■ **About this exercise**
For the records below, reproduce exactly the line that contains "- Session creation failures" and all subsequent lines, with nothing left out and nothing added.

* * * * * * *

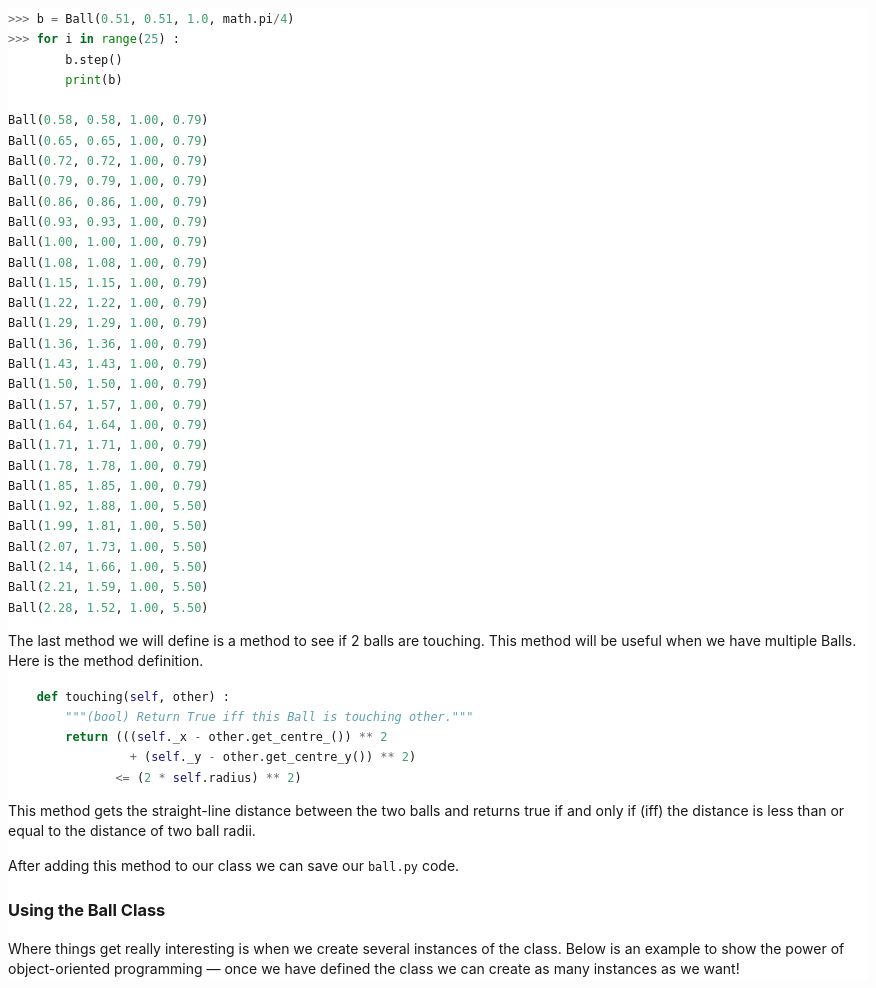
 ```python
>>> b = Ball(0.51, 0.51, 1.0, math.pi/4)
>>> for i in range(25) :
        b.step()
        print(b)

Ball(0.58, 0.58, 1.00, 0.79)
Ball(0.65, 0.65, 1.00, 0.79)
Ball(0.72, 0.72, 1.00, 0.79)
Ball(0.79, 0.79, 1.00, 0.79)
Ball(0.86, 0.86, 1.00, 0.79)
Ball(0.93, 0.93, 1.00, 0.79)
Ball(1.00, 1.00, 1.00, 0.79)
Ball(1.08, 1.08, 1.00, 0.79)
Ball(1.15, 1.15, 1.00, 0.79)
Ball(1.22, 1.22, 1.00, 0.79)
Ball(1.29, 1.29, 1.00, 0.79)
Ball(1.36, 1.36, 1.00, 0.79)
Ball(1.43, 1.43, 1.00, 0.79)
Ball(1.50, 1.50, 1.00, 0.79)
Ball(1.57, 1.57, 1.00, 0.79)
Ball(1.64, 1.64, 1.00, 0.79)
Ball(1.71, 1.71, 1.00, 0.79)
Ball(1.78, 1.78, 1.00, 0.79)
Ball(1.85, 1.85, 1.00, 0.79)
Ball(1.92, 1.88, 1.00, 5.50)
Ball(1.99, 1.81, 1.00, 5.50)
Ball(2.07, 1.73, 1.00, 5.50)
Ball(2.14, 1.66, 1.00, 5.50)
Ball(2.21, 1.59, 1.00, 5.50)
Ball(2.28, 1.52, 1.00, 5.50)
```
</div>

The last method we will define is a method to see if 2 balls are touching. This method will be useful when we have multiple Balls. Here is the method definition.

<div class="viz">

```python
    def touching(self, other) :
        """(bool) Return True iff this Ball is touching other."""
        return (((self._x - other.get_centre_()) ** 2
                 + (self._y - other.get_centre_y()) ** 2)
               <= (2 * self.radius) ** 2)
```
</div>

This method gets the straight-line distance between the two balls and returns true if and only if (iff) the distance is less than or equal to the distance of two ball radii.

After adding this method to our class we can save our `ball.py` code.

### Using the Ball Class
Where things get really interesting is when we create several instances of the class. Below is an example to show the power of object-oriented programming — once we have defined the class we can create as many instances as we want!

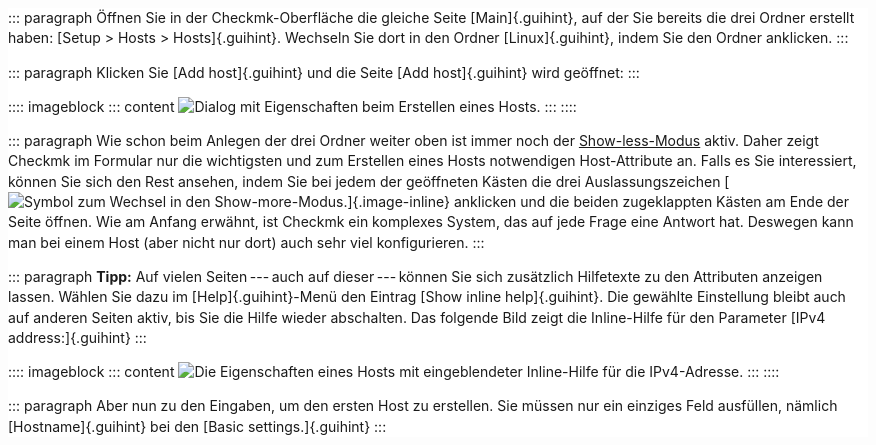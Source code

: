 ::: paragraph
Öffnen Sie in der Checkmk-Oberfläche die gleiche Seite [Main]{.guihint},
auf der Sie bereits die drei Ordner erstellt haben: [Setup \> Hosts \>
Hosts]{.guihint}. Wechseln Sie dort in den Ordner [Linux]{.guihint},
indem Sie den Ordner anklicken.
:::

::: paragraph
Klicken Sie [Add host]{.guihint} und die Seite [Add host]{.guihint} wird
geöffnet:
:::

:::: imageblock
::: content
![Dialog mit Eigenschaften beim Erstellen eines
Hosts.](../images/intro_host_allsettings_less.png)
:::
::::

::: paragraph
Wie schon beim Anlegen der drei Ordner weiter oben ist immer noch der
[Show-less-Modus](intro_gui.html#show_less_more) aktiv. Daher zeigt
Checkmk im Formular nur die wichtigsten und zum Erstellen eines Hosts
notwendigen Host-Attribute an. Falls es Sie interessiert, können Sie
sich den Rest ansehen, indem Sie bei jedem der geöffneten Kästen die
drei Auslassungszeichen [![Symbol zum Wechsel in den
Show-more-Modus.](../images/icons/button_showmore.png)]{.image-inline}
anklicken und die beiden zugeklappten Kästen am Ende der Seite öffnen.
Wie am Anfang erwähnt, ist Checkmk ein komplexes System, das auf jede
Frage eine Antwort hat. Deswegen kann man bei einem Host (aber nicht nur
dort) auch sehr viel konfigurieren.
:::

::: paragraph
**Tipp:** Auf vielen Seiten --- auch auf dieser --- können Sie sich
zusätzlich Hilfetexte zu den Attributen anzeigen lassen. Wählen Sie dazu
im [Help]{.guihint}-Menü den Eintrag [Show inline help]{.guihint}. Die
gewählte Einstellung bleibt auch auf anderen Seiten aktiv, bis Sie die
Hilfe wieder abschalten. Das folgende Bild zeigt die Inline-Hilfe für
den Parameter [IPv4 address:]{.guihint}
:::

:::: imageblock
::: content
![Die Eigenschaften eines Hosts mit eingeblendeter Inline-Hilfe für die
IPv4-Adresse.](../images/intro_ipv4_inlinehelp.png)
:::
::::

::: paragraph
Aber nun zu den Eingaben, um den ersten Host zu erstellen. Sie müssen
nur ein einziges Feld ausfüllen, nämlich [Hostname]{.guihint} bei den
[Basic settings.]{.guihint}
:::
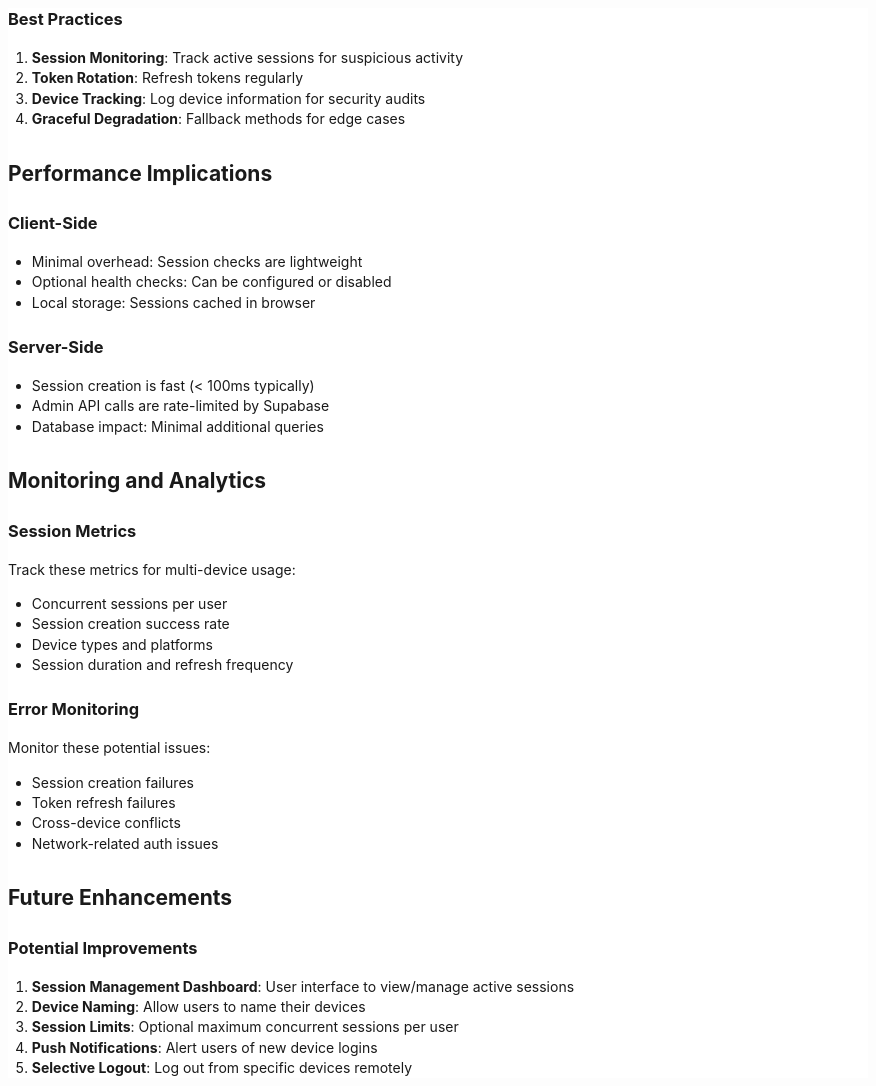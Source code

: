 ### Best Practices

1. **Session Monitoring**: Track active sessions for suspicious activity
2. **Token Rotation**: Refresh tokens regularly
3. **Device Tracking**: Log device information for security audits
4. **Graceful Degradation**: Fallback methods for edge cases

## Performance Implications

### Client-Side

- Minimal overhead: Session checks are lightweight
- Optional health checks: Can be configured or disabled
- Local storage: Sessions cached in browser

### Server-Side

- Session creation is fast (< 100ms typically)
- Admin API calls are rate-limited by Supabase
- Database impact: Minimal additional queries

## Monitoring and Analytics

### Session Metrics

Track these metrics for multi-device usage:

- Concurrent sessions per user
- Session creation success rate
- Device types and platforms
- Session duration and refresh frequency

### Error Monitoring

Monitor these potential issues:

- Session creation failures
- Token refresh failures
- Cross-device conflicts
- Network-related auth issues

## Future Enhancements

### Potential Improvements

1. **Session Management Dashboard**: User interface to view/manage active sessions
2. **Device Naming**: Allow users to name their devices
3. **Session Limits**: Optional maximum concurrent sessions per user
4. **Push Notifications**: Alert users of new device logins
5. **Selective Logout**: Log out from specific devices remotely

* * * * * * *

■ **Problem solution**
- Session creation failures
- Token refresh failures
- Cross-device conflicts
- Network-related auth issues

## Future Enhancements

### Potential Improvements

1. **Session Management Dashboard**: User interface to view/manage active sessions
2. **Device Naming**: Allow users to name their devices
3. **Session Limits**: Optional maximum concurrent sessions per user
4. **Push Notifications**: Alert users of new device logins
5. **Selective Logout**: Log out from specific devices remotely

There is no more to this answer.